--- START ---
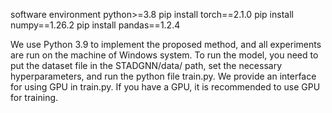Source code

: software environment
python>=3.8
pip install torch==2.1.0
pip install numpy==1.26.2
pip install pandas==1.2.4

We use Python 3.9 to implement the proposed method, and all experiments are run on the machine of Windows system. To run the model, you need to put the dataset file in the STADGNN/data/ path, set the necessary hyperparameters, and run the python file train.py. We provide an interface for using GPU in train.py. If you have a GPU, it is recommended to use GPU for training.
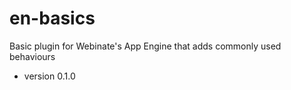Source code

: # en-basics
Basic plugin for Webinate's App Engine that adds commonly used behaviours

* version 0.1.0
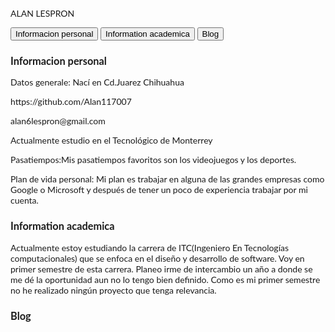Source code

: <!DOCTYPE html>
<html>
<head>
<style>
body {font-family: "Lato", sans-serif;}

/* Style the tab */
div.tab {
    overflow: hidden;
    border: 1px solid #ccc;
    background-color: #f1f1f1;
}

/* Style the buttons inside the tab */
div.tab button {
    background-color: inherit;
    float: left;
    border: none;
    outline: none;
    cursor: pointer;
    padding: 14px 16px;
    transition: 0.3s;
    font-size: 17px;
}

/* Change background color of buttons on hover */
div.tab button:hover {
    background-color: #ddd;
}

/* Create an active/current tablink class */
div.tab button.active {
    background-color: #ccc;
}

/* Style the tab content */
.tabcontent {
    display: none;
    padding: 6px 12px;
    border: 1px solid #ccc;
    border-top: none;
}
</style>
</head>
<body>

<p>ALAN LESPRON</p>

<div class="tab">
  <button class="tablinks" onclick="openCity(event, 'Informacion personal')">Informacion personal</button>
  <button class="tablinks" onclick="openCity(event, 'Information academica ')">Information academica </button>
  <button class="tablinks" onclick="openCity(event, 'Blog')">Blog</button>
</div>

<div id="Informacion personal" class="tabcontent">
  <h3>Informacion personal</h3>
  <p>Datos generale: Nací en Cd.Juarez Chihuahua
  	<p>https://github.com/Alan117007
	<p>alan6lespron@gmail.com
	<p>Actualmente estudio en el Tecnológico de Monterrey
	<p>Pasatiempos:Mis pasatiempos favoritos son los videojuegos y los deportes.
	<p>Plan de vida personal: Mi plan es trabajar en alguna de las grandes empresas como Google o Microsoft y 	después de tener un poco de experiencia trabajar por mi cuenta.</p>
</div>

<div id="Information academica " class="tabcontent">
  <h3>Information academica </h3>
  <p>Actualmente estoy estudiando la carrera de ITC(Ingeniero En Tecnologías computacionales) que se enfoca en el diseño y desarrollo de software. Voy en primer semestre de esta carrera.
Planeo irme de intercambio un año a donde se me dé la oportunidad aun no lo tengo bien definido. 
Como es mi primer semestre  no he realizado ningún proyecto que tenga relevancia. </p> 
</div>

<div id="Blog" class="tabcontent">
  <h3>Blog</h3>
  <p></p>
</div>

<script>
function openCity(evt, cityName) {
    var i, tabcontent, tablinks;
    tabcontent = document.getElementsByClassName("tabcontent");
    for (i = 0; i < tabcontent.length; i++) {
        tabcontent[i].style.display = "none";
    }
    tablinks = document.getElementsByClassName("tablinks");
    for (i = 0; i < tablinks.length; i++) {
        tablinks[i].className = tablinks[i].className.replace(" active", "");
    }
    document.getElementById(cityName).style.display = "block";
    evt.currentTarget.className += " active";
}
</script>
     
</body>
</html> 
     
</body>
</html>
--- END ---
--- START ---
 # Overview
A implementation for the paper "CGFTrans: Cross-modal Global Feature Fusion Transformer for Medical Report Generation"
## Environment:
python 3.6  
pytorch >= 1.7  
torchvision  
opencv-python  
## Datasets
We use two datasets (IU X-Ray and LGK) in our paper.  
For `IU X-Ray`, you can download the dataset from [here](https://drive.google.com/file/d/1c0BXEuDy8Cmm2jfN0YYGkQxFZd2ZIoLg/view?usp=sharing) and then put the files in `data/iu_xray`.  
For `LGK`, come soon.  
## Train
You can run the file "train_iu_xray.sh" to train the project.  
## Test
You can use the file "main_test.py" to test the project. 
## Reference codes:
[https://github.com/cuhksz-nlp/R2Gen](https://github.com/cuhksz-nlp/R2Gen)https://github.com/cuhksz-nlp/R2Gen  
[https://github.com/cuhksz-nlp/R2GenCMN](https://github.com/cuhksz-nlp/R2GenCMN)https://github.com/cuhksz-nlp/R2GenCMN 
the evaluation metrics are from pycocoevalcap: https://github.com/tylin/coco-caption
--- END ---
* PROBLEM: Read through the entries and copy every line that includes "color".

* YOUR RESPONSE:
    background-color: #f1f1f1;
    background-color: inherit;
/* Change background color of buttons on hover */
    background-color: #ddd;
    background-color: #ccc;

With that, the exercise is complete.